Source data:
__________

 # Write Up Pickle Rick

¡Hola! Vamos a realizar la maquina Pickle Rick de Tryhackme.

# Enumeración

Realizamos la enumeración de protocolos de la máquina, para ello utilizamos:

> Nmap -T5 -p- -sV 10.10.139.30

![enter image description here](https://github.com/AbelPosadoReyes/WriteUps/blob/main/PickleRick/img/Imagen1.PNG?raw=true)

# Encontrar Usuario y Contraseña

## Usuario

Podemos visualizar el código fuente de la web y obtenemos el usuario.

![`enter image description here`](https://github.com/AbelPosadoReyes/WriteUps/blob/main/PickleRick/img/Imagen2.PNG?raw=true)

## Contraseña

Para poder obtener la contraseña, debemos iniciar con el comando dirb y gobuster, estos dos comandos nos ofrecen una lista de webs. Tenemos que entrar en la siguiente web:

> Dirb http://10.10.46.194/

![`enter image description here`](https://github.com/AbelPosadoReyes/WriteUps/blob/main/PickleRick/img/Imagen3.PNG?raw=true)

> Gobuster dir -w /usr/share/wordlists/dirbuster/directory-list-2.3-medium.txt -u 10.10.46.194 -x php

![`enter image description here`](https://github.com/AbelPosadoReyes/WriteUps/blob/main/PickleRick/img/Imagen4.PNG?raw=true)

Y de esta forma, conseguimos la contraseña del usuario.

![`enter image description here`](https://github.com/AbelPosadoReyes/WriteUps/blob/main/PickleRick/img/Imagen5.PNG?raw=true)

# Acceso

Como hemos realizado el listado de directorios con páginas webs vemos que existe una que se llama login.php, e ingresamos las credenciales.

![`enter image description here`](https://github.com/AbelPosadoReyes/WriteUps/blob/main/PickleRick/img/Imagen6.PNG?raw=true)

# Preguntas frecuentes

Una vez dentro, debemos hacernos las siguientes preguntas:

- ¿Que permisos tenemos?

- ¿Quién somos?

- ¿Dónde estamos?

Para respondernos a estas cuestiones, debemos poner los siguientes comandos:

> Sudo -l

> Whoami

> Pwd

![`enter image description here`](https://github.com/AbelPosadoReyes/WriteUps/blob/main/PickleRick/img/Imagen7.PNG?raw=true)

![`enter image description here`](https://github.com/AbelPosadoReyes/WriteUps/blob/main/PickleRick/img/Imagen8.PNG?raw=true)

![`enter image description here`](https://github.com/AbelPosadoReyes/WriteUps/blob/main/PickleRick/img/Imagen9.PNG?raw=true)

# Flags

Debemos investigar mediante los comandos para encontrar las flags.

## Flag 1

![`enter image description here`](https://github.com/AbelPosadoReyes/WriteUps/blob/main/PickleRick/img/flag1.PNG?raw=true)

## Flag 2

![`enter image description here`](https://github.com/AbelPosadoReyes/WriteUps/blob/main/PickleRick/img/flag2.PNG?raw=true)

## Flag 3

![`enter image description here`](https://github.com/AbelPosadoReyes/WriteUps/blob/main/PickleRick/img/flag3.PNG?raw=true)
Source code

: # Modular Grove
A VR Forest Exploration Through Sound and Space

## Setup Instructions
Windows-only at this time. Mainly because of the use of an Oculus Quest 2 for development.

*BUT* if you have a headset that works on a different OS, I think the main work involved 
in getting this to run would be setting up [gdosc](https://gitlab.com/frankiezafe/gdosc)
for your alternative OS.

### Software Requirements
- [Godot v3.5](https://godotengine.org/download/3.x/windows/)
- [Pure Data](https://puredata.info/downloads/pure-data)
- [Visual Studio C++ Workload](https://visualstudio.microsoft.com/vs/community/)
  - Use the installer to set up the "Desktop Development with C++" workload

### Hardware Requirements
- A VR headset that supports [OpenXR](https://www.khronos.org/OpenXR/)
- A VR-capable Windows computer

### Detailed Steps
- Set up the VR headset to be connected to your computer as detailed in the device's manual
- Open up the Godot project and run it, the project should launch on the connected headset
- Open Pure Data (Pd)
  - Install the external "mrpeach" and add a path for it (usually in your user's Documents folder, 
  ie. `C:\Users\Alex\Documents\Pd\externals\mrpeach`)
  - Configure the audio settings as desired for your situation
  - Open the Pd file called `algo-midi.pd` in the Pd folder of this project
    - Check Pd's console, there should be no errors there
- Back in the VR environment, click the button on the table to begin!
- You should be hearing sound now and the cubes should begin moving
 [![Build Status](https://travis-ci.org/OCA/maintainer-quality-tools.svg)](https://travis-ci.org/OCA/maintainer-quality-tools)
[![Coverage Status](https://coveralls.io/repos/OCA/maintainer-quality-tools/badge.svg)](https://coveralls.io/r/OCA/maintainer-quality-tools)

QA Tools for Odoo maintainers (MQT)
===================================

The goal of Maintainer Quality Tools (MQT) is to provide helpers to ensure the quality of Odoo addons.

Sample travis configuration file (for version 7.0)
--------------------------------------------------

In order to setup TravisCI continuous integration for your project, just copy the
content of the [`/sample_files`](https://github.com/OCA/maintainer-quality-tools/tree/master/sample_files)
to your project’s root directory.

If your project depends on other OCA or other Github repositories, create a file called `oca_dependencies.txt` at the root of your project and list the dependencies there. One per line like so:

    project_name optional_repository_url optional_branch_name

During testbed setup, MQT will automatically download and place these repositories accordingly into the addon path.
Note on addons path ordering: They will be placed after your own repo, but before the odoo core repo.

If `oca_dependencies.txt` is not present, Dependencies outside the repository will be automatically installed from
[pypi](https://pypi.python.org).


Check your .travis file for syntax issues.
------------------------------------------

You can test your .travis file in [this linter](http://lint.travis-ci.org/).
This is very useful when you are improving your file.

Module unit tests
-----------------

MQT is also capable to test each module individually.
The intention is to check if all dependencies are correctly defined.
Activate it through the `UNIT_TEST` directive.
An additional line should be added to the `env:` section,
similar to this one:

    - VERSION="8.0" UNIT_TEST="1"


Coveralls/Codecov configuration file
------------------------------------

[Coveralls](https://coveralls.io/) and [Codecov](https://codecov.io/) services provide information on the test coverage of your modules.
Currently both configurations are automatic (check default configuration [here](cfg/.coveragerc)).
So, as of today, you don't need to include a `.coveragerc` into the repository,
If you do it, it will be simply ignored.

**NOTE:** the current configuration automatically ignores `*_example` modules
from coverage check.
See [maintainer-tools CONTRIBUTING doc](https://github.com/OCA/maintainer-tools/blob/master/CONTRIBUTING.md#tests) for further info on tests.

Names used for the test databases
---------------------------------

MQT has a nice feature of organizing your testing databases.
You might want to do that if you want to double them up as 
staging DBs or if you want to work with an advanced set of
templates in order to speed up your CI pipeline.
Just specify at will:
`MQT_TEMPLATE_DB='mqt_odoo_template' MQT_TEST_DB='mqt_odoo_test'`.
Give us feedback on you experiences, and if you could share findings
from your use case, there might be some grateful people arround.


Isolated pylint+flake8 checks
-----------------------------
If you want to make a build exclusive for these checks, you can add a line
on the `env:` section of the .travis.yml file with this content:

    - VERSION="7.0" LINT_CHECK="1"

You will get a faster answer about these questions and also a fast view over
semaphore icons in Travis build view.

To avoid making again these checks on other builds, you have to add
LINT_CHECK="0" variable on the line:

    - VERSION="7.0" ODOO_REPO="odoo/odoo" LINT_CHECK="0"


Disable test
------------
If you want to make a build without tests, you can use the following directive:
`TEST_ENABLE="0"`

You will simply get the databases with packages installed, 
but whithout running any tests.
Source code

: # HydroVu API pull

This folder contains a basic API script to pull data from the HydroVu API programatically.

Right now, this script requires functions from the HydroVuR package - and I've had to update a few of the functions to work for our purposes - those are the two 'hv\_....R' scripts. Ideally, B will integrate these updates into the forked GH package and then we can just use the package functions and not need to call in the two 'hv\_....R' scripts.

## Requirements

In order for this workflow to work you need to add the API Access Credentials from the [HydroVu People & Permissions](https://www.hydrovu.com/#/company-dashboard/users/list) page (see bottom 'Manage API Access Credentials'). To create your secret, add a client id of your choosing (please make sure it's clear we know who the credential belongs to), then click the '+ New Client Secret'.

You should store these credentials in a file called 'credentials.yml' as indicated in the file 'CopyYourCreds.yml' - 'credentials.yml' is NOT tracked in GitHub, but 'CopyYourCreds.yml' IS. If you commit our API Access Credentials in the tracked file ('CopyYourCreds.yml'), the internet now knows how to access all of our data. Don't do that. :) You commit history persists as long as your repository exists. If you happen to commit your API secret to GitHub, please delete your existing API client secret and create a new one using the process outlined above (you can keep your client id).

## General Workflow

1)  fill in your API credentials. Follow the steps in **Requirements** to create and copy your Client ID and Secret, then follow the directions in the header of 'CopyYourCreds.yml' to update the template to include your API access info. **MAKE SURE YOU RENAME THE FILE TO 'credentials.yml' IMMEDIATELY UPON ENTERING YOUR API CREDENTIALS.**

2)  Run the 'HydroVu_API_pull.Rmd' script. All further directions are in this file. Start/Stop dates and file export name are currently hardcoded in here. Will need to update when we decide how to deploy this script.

__________

Exercise requirements:
Look above for the line holding "You will get" and the line holding "## Requirements", then output exactly those two lines and every line between them, nothing more.

Answer to the problem:
You will get a faster answer about these questions and also a fast view over
semaphore icons in Travis build view.

To avoid making again these checks on other builds, you have to add
LINT_CHECK="0" variable on the line:

    - VERSION="7.0" ODOO_REPO="odoo/odoo" LINT_CHECK="0"


Disable test
------------
If you want to make a build without tests, you can use the following directive:
`TEST_ENABLE="0"`

You will simply get the databases with packages installed, 
but whithout running any tests.
Source code

: # HydroVu API pull

This folder contains a basic API script to pull data from the HydroVu API programatically.

Right now, this script requires functions from the HydroVuR package - and I've had to update a few of the functions to work for our purposes - those are the two 'hv\_....R' scripts. Ideally, B will integrate these updates into the forked GH package and then we can just use the package functions and not need to call in the two 'hv\_....R' scripts.

## Requirements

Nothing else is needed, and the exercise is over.